Le indicazioni per il Trapianto di fegato dipendono dal tipo di malattia epatica e dal rischio di mortalità e morbilità a breve e lungo termine, correlato allo stadio di malattia. In particolare nel nostro Paese, negli ultimi anni, si è assistito a un cambiamento delle indicazioni al Trapianto con una drastica riduzione dei trapianti eseguiti per Cirrosi post infezione da Epatite C, grazie all’azione dei farmaci antivirali recentemente impiegati in questo settore.

La valutazione dei tempi e i possibili candidati

Un ruolo chiave è svolto dal tempo che intercorre tra il Trapianto di fegato e l’inserimento in lista d’attesa. Per quanto riguarda il primo aspetto, è centrale nella valutazione dei candidati la scelta del momento migliore della malattia per effettuare il Trapianto. Non bisogna tuttavia dimenticare che anche nelle migliori condizioni, l’intervento di Trapianto di fegato è gravato da una mortalità precoce (entro il primo anno) del 10-15% e tale dato va comparato con la probabilità di morte del Paziente trattato con terapie mediche convenzionali.
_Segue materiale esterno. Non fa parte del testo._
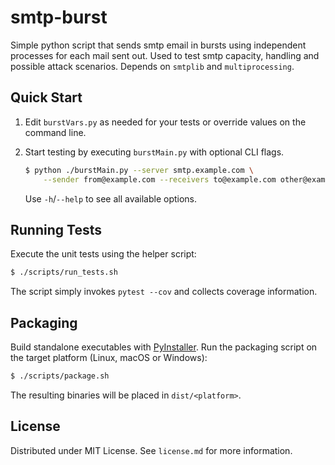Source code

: # smtp-burst
Simple python script that sends smtp email in bursts using independent processes for each mail sent out. Used to test smtp capacity, handling and possible attack scenarios. Depends on `smtplib` and `multiprocessing`.

## Quick Start

1. Edit `burstVars.py` as needed for your tests or override values on the
   command line.
2. Start testing by executing `burstMain.py` with optional CLI flags.

   ```bash
   $ python ./burstMain.py --server smtp.example.com \
       --sender from@example.com --receivers to@example.com other@example.com
   ```

   Use `-h`/`--help` to see all available options.

## Running Tests

Execute the unit tests using the helper script:

```bash
$ ./scripts/run_tests.sh
```

The script simply invokes `pytest --cov` and collects coverage information.

## Packaging

Build standalone executables with [PyInstaller](https://www.pyinstaller.org/).
Run the packaging script on the target platform (Linux, macOS or Windows):

```bash
$ ./scripts/package.sh
```

The resulting binaries will be placed in `dist/<platform>`.

## License

Distributed under MIT License. See `license.md` for more information.

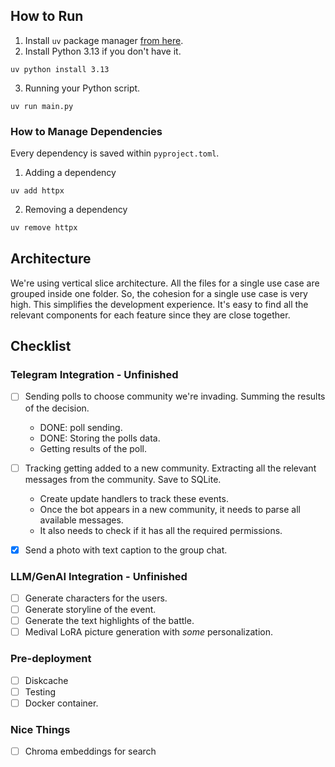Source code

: ## How to Run
1. Install `uv` package manager [from here](https://docs.astral.sh/uv/getting-started/installation/#standalone-installer).
2. Install Python 3.13 if you don't have it.
```
uv python install 3.13
```
3. Running your Python script.
```
uv run main.py
```
### How to Manage Dependencies
Every dependency is saved within `pyproject.toml`.

1. Adding a dependency
```
uv add httpx
```
2. Removing a dependency
```python
uv remove httpx
```

## Architecture

We're using vertical slice architecture. All the files for a single use case are grouped inside one folder. So, the cohesion for a single use case is very high. This simplifies the development experience. It's easy to find all the relevant components for each feature since they are close together.

## Checklist
### Telegram Integration - Unfinished
- [ ] Sending polls to choose community we're invading. Summing the results of the decision.
    - DONE: poll sending.
    - DONE: Storing the polls data.
    - Getting results of the poll.
- [ ] Tracking getting added to a new community. Extracting all the relevant messages from the community. Save to SQLite.
    - Create update handlers to track these events.
    - Once the bot appears in a new community, it needs to parse all available messages.
    - It also needs to check if it has all the required permissions.
- [X] Send a photo with text caption to the group chat.


### LLM/GenAI Integration - Unfinished
- [ ] Generate characters for the users.
- [ ] Generate storyline of the event.
- [ ] Generate the text highlights of the battle.
- [ ] Medival LoRA picture generation with *some* personalization.

### Pre-deployment
- [ ] Diskcache
- [ ] Testing
- [ ] Docker container.

### Nice Things
- [ ] Chroma embeddings for search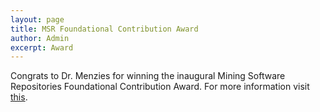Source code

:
 ```yaml
---
layout: page
title: MSR Foundational Contribution Award
author: Admin
excerpt: Award
---
```

Congrats to Dr. Menzies for winning the inaugural Mining Software Repositories Foundational Contribution Award. For more information visit [this](http://menzies.us/msraward17.html).
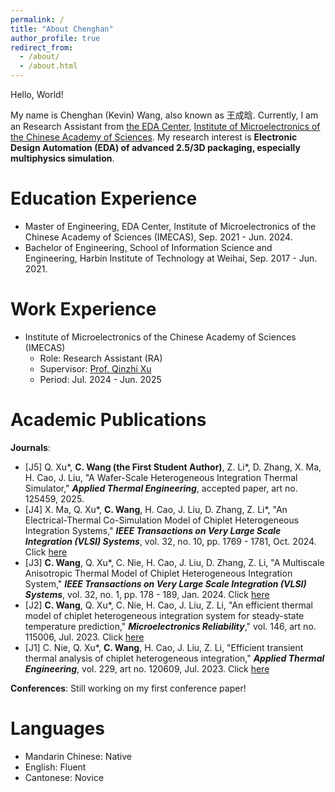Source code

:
 ```yaml
---
permalink: /
title: "About Chenghan"
author_profile: true
redirect_from: 
  - /about/
  - /about.html
---
```


Hello, World! 

My name is Chenghan (Kevin) Wang, also known as 王成晗. Currently, I am an Research Assistant from [the EDA Center](http://www.ime.cas.cn/eda/), [Institute of Microelectronics of the Chinese Academy of Sciences](http://www.ime.ac.cn/). My research interest is **Electronic Design Automation (EDA) of advanced 2.5/3D packaging, especially multiphysics simulation**.

Education Experience
======
- Master of Engineering, EDA Center, Institute of Microelectronics of the Chinese Academy of Sciences (IMECAS), Sep. 2021 - Jun. 2024.
- Bachelor of Engineering, School of Information Science and Engineering, Harbin Institute of Technology at Weihai, Sep. 2017 - Jun. 2021.

Work Experience
======
- Institute of Microelectronics of the Chinese Academy of Sciences (IMECAS)
  - Role: Research Assistant (RA)
  - Supervisor: [Prof. Qinzhi Xu](https://people.ucas.ac.cn/~0066358)
  - Period: Jul. 2024 - Jun. 2025

Academic Publications
======
**Journals**:
- [J5] Q. Xu*, **C. Wang (the First Student Author)**, Z. Li*, D. Zhang, X. Ma, H. Cao, J. Liu, "A Wafer-Scale Heterogeneous Integration Thermal Simulator," ***Applied Thermal Engineering***, accepted paper, art no. 125459, 2025.
- [J4] X. Ma, Q. Xu*, **C. Wang**, H. Cao, J. Liu, D. Zhang, Z. Li*, "An Electrical-Thermal Co-Simulation Model of Chiplet Heterogeneous Integration Systems," ***IEEE Transactions on Very Large Scale Integration (VLSI) Systems***, vol. 32, no. 10, pp. 1769 - 1781, Oct. 2024. Click [here](https://ieeexplore.ieee.org/abstract/document/10614207)
- [J3] **C. Wang**, Q. Xu*, C. Nie, H. Cao, J. Liu, D. Zhang, Z. Li, "A Multiscale Anisotropic Thermal Model of Chiplet Heterogeneous Integration System," ***IEEE Transactions on Very Large Scale Integration (VLSI) Systems***, vol. 32, no. 1, pp. 178 - 189, Jan. 2024. Click [here](https://ieeexplore.ieee.org/abstract/document/10287686)
- [J2] **C. Wang**, Q. Xu*, C. Nie, H. Cao, J. Liu, Z. Li, "An efficient thermal model of chiplet heterogeneous integration system for steady-state temperature prediction," ***Microelectronics Reliability***," vol. 146, art no. 115006, Jul. 2023. Click [here](https://www.sciencedirect.com/science/article/abs/pii/S0026271423001063)
- [J1] C. Nie, Q. Xu*, **C. Wang**, H. Cao, J. Liu, Z. Li, "Efficient transient thermal analysis of chiplet heterogeneous integration," ***Applied Thermal Engineering***, vol. 229, art no. 120609, Jul. 2023. Click [here](https://www.sciencedirect.com/science/article/abs/pii/S1359431123006385)

**Conferences**:
Still working on my first conference paper!

Languages
======
- Mandarin Chinese: Native
- English: Fluent
- Cantonese: Novice

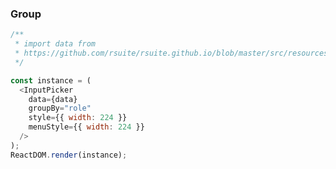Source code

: ### Group

<!--start-code-->

```js
/**
 * import data from
 * https://github.com/rsuite/rsuite.github.io/blob/master/src/resources/data/users.js
 */

const instance = (
  <InputPicker
    data={data}
    groupBy="role"
    style={{ width: 224 }}
    menuStyle={{ width: 224 }}
  />
);
ReactDOM.render(instance);
```

<!--end-code-->
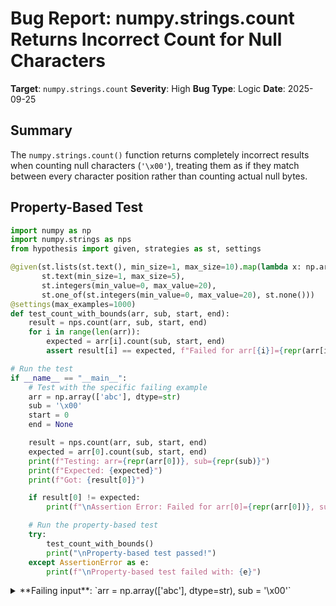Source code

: # Bug Report: numpy.strings.count Returns Incorrect Count for Null Characters

**Target**: `numpy.strings.count`
**Severity**: High
**Bug Type**: Logic
**Date**: 2025-09-25

## Summary

The `numpy.strings.count()` function returns completely incorrect results when counting null characters (`'\x00'`), treating them as if they match between every character position rather than counting actual null bytes.

## Property-Based Test

```python
import numpy as np
import numpy.strings as nps
from hypothesis import given, strategies as st, settings

@given(st.lists(st.text(), min_size=1, max_size=10).map(lambda x: np.array(x, dtype=str)),
       st.text(min_size=1, max_size=5),
       st.integers(min_value=0, max_value=20),
       st.one_of(st.integers(min_value=0, max_value=20), st.none()))
@settings(max_examples=1000)
def test_count_with_bounds(arr, sub, start, end):
    result = nps.count(arr, sub, start, end)
    for i in range(len(arr)):
        expected = arr[i].count(sub, start, end)
        assert result[i] == expected, f"Failed for arr[{i}]={repr(arr[i])}, sub={repr(sub)}, start={start}, end={end}: expected {expected}, got {result[i]}"

# Run the test
if __name__ == "__main__":
    # Test with the specific failing example
    arr = np.array(['abc'], dtype=str)
    sub = '\x00'
    start = 0
    end = None

    result = nps.count(arr, sub, start, end)
    expected = arr[0].count(sub, start, end)
    print(f"Testing: arr={repr(arr[0])}, sub={repr(sub)}")
    print(f"Expected: {expected}")
    print(f"Got: {result[0]}")

    if result[0] != expected:
        print(f"\nAssertion Error: Failed for arr[0]={repr(arr[0])}, sub={repr(sub)}, start={start}, end={end}: expected {expected}, got {result[0]}")

    # Run the property-based test
    try:
        test_count_with_bounds()
        print("\nProperty-based test passed!")
    except AssertionError as e:
        print(f"\nProperty-based test failed with: {e}")
```

<details>

<summary>
**Failing input**: `arr = np.array(['abc'], dtype=str), sub = '\x00'`
</summary>
```
Testing: arr=np.str_('abc'), sub='\x00'
Expected: 0
Got: 4

Assertion Error: Failed for arr[0]=np.str_('abc'), sub='\x00', start=0, end=None: expected 0, got 4

Property-based test failed with: Failed for arr[0]=np.str_(''), sub='\x00', start=0, end=None: expected 0, got 1
```
</details>

## Reproducing the Bug

```python
import numpy as np
import numpy.strings as nps

test_cases = [
    '',
    'abc',
    'a\x00b',
    '\x00\x00',
]

for s in test_cases:
    arr = np.array([s], dtype=str)
    np_count = nps.count(arr, '\x00')[0]
    py_count = s.count('\x00')
    print(f"count({repr(s):10}, '\\x00'): Python={py_count}, NumPy={np_count}")
```

<details>

<summary>
Incorrect null character counting across multiple test cases
</summary>
```
count(''        , '\x00'): Python=0, NumPy=1
count('abc'     , '\x00'): Python=0, NumPy=4
count('a\x00b'  , '\x00'): Python=1, NumPy=4
count('\x00\x00', '\x00'): Python=2, NumPy=1
```
</details>

## Why This Is A Bug

This violates the expected behavior documented for `numpy.strings.count`, which states it should return "the number of non-overlapping occurrences of substring sub". The function exhibits multiple critical failures:

1. **Fundamentally incorrect counting logic**: For strings without null characters, it returns `len(string) + 1` instead of 0. The string 'abc' has zero null characters but NumPy reports 4.

2. **Inconsistent with Python's str.count()**: The documentation references `str.count` in the "See Also" section, implying similar behavior. Python's `str.count('\x00')` correctly counts null bytes, while NumPy's implementation is completely broken for this case.

3. **Violates mathematical properties of counting**: When counting a single character in a string of length n, the result must be between 0 and n inclusive. NumPy returns n+1 for strings without nulls, which is mathematically impossible.

4. **Unpredictable results with actual nulls**: For strings containing null characters, the results are erratic - '\x00\x00' returns 1 instead of 2, and 'a\x00b' returns 4 instead of 1.

## Relevant Context

The null character (`'\x00'`) is a valid character in both Python strings and NumPy string arrays. It's commonly encountered in:
- Binary file formats
- Network protocols
- C-style string termination
- System programming and low-level data processing

NumPy has documented issues with null character handling in other contexts:
- GitHub Issue #20118: Strings containing a single null byte are incorrectly compared as equal to empty strings
- GitHub Issue #26275: The astype function removes trailing null bytes from strings

The documentation for `numpy.strings.count` does not mention any special handling or limitations for null characters. The function signature accepts any substring without documented restrictions.

This appears to be a systematic implementation error where null characters are being treated as zero-width patterns or string terminators in the underlying C implementation, causing the search algorithm to match at every position between characters plus one additional position.

## Proposed Fix

The issue likely stems from C string handling where null bytes are treated as terminators. The fix requires modifying the underlying implementation to:
1. Use explicit length tracking instead of null-terminated string logic
2. Treat `\x00` as a regular character during pattern matching
3. Ensure the search algorithm doesn't interpret null as a special marker

Without access to the exact C implementation, a high-level fix approach would be:
- Replace any `strlen()` or similar C string functions with explicit length parameters
- Use memory comparison functions like `memcmp()` instead of string comparison functions
- Ensure the pattern matching loop iterates through the full string length, not stopping at null bytes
Un’altra indicazione definita per il Trapianto di fegato è rappresentata dalla patologia tumorale, con particolare riferimento ai Tumori primitivi in fase iniziale, quali l’Epatocarcinoma e le metastasi da Tumore neuroendocrino. Più recentemente si stanno considerando per il Trapianto anche alcune patologie neoplastiche secondarie come le metastasi epatiche da Tumore colo-rettale. La candidabilità del Paziente al Trapianto è sempre definita su base individuale. Alcune condizioni vengono però universalmente considerate come controindicazioni assolute, ad esempio la presenza di: Malattie cardiopolmonari che non possono essere corrette prima del trapianto e che comportano un rischio operatorio talmente elevato da ritenersi inaccettabile, neoplasie extraepatiche attive, il consumo di alcol e/o stupefacenti. L’età avanzata non è da considerarsi una controindicazione assoluta per il Trapianto di fegato.